Note from Table 1 that 25% say that they pay a bribe once a week or more. This itself seems implausible. Citizens surely do not interact with the government enough for this to be the case. What is going on? Perhaps respondents didn’t understand the question, or perhaps they wanted to indicate their outrage. In either case, this simple calculation suggests that we should be wary of quantitative responses to corruption surveys of the public. Corruption might be bad in PNG but it is surely not that big.

Tatia Curie is an Associate Lecturer in the Division of Public Policy, School of Business and Public Policy, UPNG, and Stephen Howes is the Director of the Development Policy Centre.

Note: We conservatively assume those who report bribes ‘once a week or more’ pay bribes once a week; ‘once or twice a month’, once a month; ‘once or twice a year’, once a year; and ‘don’t know’, never. We also assume that those who report paying less than 20 Kina pay 10 Kina on average; 21-50, 35; 51-100, 75; 101-500, 300; 501-2000, 1250; more than 2,000, 2,000; and don’t know, zero. The sample is not weighted, but bribes seem common across all groups, so proper weighting would not make much difference, though inclusion of more remote areas would presumably push the national averages and totals down.

Tatia Currie

Tatia Currie is an Associate Lecturer, working in Port Moresby as part of the partnership between the ANU Crawford School of Public Policy and UPNG School of Business and Public Policy. She has experience in both teaching and applied policy contexts in Africa and Australia and a Masters in Public Policy from the University of Tasmania. Her policy interests include policy design and policy entrepreneurship, governance and policy transfer.

Stephen Howes

Stephen Howes is the Director of the Development Policy Centre and a Professor of Economics at the Crawford School.

2 Comments

  • Thanks Tatia and Steve for this post.

    I think your subject line” the perils of quantifying corruption” would have more to offer than your pertaining post.

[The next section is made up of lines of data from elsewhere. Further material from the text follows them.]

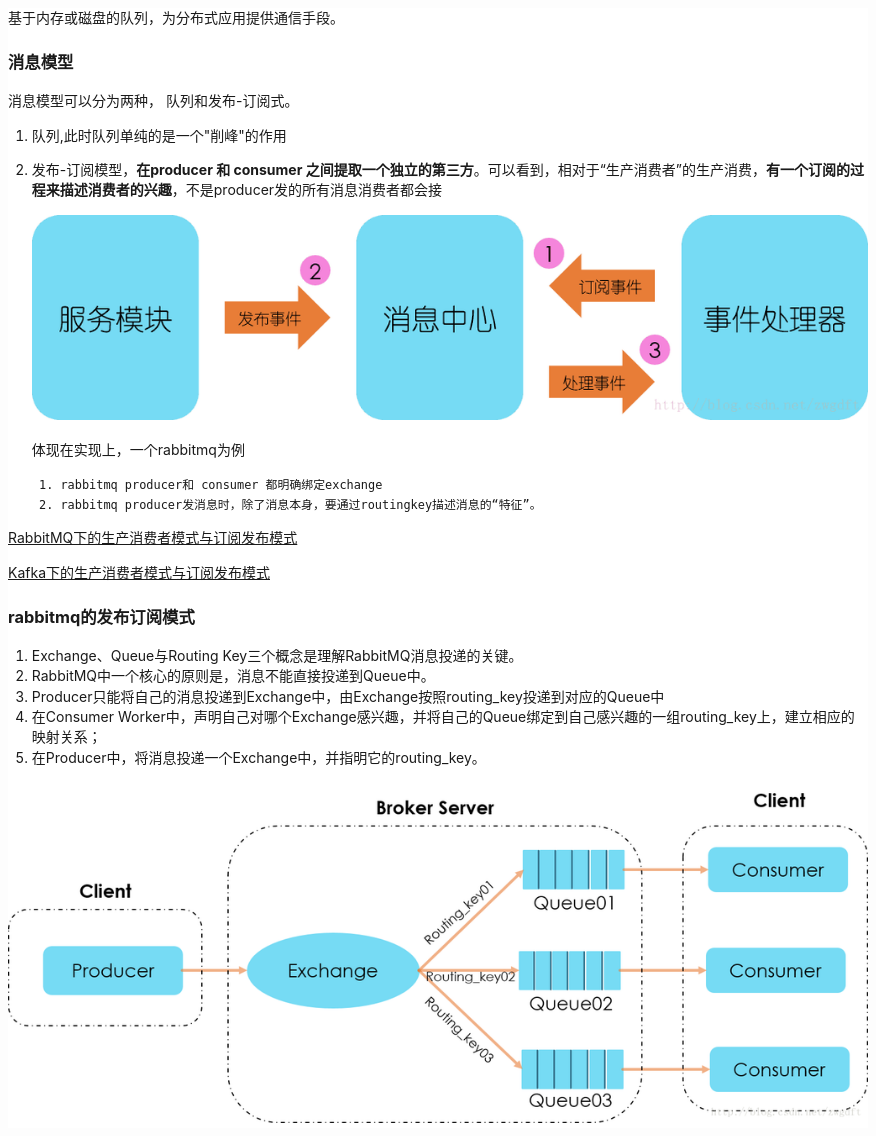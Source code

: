 基于内存或磁盘的队列，为分布式应用提供通信手段。

### 消息模型

消息模型可以分为两种， 队列和发布-订阅式。 

1. 队列,此时队列单纯的是一个"削峰"的作用
2. 发布-订阅模型，**在producer 和 consumer 之间提取一个独立的第三方**。可以看到，相对于“生产消费者”的生产消费，**有一个订阅的过程来描述消费者的兴趣**，不是producer发的所有消息消费者都会接

	![](/public/upload/architecture/subscribe_publish.png)

	体现在实现上，一个rabbitmq为例
	
		1. rabbitmq producer和 consumer 都明确绑定exchange
		2. rabbitmq producer发消息时，除了消息本身，要通过routingkey描述消息的“特征”。

[RabbitMQ下的生产消费者模式与订阅发布模式](https://blog.csdn.net/zwgdft/article/details/53561277)

[Kafka下的生产消费者模式与订阅发布模式](https://blog.csdn.net/zwgdft/article/details/54633105)

### rabbitmq的发布订阅模式

1. Exchange、Queue与Routing Key三个概念是理解RabbitMQ消息投递的关键。
2. RabbitMQ中一个核心的原则是，消息不能直接投递到Queue中。
3. Producer只能将自己的消息投递到Exchange中，由Exchange按照routing_key投递到对应的Queue中
4. 在Consumer Worker中，声明自己对哪个Exchange感兴趣，并将自己的Queue绑定到自己感兴趣的一组routing_key上，建立相应的映射关系；
5. 在Producer中，将消息投递一个Exchange中，并指明它的routing_key。

![](/public/upload/architecture/rabbitmq_subscribe_publish.png)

    Why am saying this? Most corruption through bribes and miss appropriation are done through legitimate process by people in legitimate positions, in a way legitimizing the corruption. It is not often done by people outside the system to get things done in their favor but those in the system themselves. So your post can extend to explore the challenges in quantifying this level of corruption would be a better analysis. As Mekere Mourata once said; corruption is systemic and systematic in PNG so we need to explore that.

    Another point relating to your Figure 1 bar graph, police has the worst case corruption, but in terms of value and wider impact to society (in the context of development) police corruption level would weigh less value and less serious impact to society.

    Whilst the less worst cases corruption; tendering boards and licensing authorities involves high value corruption cases (millions of kinas involves) and the impact is very serious and cause suffering to society.

    If you can analysis the value of corruption cases in each sector/level and the impact/suffering/damage it causes would be another step further to quantify corruption. However, the peril of working through to collect data and reach a better analysis of this discourse (corruption) is still higher.

    In PNG we need an analysis to quantify high levels of corruption with huge value and serious impact to society.

    • John,
      Thanks, you raise some interesting points. The nature of ‘high value’ corruption in PNG would provide an interesting study.